From the line containing "t_1 = 1 + 2 (0) = 1" to the end of the entries, return every line exactly, both ends included, and add nothing.

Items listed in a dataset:
----
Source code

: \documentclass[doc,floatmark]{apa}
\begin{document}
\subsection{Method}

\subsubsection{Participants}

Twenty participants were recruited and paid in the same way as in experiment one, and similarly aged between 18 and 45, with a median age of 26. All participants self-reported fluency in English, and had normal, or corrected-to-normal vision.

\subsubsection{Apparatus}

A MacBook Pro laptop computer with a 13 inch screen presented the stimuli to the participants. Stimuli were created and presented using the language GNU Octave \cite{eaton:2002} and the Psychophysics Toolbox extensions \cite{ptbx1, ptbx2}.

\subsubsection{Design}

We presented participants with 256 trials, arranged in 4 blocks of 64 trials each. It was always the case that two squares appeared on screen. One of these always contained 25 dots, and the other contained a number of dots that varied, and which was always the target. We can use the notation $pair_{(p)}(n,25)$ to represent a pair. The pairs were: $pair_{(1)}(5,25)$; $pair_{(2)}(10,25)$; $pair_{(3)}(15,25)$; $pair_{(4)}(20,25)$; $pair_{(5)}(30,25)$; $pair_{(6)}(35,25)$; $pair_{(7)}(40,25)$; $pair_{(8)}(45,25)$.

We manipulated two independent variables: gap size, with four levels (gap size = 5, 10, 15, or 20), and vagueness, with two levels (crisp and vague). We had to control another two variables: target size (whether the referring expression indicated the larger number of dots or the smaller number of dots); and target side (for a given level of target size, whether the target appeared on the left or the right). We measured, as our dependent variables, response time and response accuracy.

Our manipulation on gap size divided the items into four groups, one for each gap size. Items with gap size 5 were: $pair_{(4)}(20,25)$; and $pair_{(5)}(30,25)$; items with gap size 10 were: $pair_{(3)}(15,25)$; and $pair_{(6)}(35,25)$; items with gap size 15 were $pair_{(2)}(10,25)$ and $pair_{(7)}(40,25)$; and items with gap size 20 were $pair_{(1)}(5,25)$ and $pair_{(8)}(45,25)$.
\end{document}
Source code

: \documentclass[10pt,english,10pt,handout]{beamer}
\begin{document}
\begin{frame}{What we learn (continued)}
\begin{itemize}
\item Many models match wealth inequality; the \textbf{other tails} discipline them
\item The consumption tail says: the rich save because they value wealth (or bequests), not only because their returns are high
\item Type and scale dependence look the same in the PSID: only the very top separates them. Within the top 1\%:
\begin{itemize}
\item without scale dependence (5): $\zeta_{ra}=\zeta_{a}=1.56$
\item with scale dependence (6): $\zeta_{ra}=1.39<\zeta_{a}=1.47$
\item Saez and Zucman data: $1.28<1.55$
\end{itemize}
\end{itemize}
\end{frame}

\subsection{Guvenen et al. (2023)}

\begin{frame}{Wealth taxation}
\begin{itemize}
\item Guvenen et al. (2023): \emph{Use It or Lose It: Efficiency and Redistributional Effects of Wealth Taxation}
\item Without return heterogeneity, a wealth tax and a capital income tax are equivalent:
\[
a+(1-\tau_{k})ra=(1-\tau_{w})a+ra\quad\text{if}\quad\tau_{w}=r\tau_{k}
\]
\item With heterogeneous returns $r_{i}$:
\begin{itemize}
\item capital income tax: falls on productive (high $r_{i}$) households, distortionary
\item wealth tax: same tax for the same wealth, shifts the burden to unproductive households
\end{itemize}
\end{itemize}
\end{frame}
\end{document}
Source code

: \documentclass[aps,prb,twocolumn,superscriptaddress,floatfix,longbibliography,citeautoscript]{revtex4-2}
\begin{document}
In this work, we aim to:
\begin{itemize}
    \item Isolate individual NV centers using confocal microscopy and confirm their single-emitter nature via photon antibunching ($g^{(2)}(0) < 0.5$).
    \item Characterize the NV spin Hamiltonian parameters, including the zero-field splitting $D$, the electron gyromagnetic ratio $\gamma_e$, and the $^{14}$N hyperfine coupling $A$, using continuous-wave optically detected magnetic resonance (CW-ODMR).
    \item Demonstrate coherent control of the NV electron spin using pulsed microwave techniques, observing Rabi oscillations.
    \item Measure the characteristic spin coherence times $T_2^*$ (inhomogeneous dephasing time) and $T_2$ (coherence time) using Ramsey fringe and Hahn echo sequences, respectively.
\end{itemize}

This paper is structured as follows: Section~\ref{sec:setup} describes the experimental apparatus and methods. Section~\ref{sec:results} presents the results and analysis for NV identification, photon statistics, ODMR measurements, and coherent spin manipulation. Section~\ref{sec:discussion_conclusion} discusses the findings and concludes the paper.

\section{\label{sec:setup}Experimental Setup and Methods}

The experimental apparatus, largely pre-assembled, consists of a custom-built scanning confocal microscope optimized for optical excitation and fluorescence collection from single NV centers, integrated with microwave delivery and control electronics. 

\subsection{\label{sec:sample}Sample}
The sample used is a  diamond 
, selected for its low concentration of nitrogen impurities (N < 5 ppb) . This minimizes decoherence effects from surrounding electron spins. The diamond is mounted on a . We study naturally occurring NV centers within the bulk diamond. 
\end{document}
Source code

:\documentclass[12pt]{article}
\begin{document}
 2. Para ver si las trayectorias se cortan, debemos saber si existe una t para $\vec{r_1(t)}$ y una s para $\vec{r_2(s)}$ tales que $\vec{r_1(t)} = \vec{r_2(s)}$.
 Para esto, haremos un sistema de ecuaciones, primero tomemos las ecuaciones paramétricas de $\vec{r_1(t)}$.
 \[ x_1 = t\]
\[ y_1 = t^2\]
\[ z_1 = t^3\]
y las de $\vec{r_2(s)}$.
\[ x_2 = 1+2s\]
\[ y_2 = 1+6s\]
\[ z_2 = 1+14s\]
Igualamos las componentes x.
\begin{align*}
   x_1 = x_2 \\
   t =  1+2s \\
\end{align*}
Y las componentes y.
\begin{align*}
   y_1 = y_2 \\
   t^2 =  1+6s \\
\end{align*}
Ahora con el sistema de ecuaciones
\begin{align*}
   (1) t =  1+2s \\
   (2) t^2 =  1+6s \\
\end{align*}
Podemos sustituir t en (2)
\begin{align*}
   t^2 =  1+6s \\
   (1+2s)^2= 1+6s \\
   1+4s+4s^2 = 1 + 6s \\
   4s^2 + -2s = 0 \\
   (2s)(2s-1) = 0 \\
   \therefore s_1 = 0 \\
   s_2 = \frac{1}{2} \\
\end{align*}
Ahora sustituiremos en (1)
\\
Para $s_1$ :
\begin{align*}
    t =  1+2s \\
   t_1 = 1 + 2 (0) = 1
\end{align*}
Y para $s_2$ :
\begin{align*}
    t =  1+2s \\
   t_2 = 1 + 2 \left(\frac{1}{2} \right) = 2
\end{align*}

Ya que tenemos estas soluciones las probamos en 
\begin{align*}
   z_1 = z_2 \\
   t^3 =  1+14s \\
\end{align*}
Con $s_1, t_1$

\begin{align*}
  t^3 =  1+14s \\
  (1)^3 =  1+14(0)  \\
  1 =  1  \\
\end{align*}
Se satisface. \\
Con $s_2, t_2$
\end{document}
----
Reply:
   t_1 = 1 + 2 (0) = 1
\end{align*}
Y para $s_2$ :
\begin{align*}
    t =  1+2s \\
   t_2 = 1 + 2 \left(\frac{1}{2} \right) = 2
\end{align*}

Ya que tenemos estas soluciones las probamos en 
\begin{align*}
   z_1 = z_2 \\
   t^3 =  1+14s \\
\end{align*}
Con $s_1, t_1$

\begin{align*}
  t^3 =  1+14s \\
  (1)^3 =  1+14(0)  \\
  1 =  1  \\
\end{align*}
Se satisface. \\
Con $s_2, t_2$
\end{document}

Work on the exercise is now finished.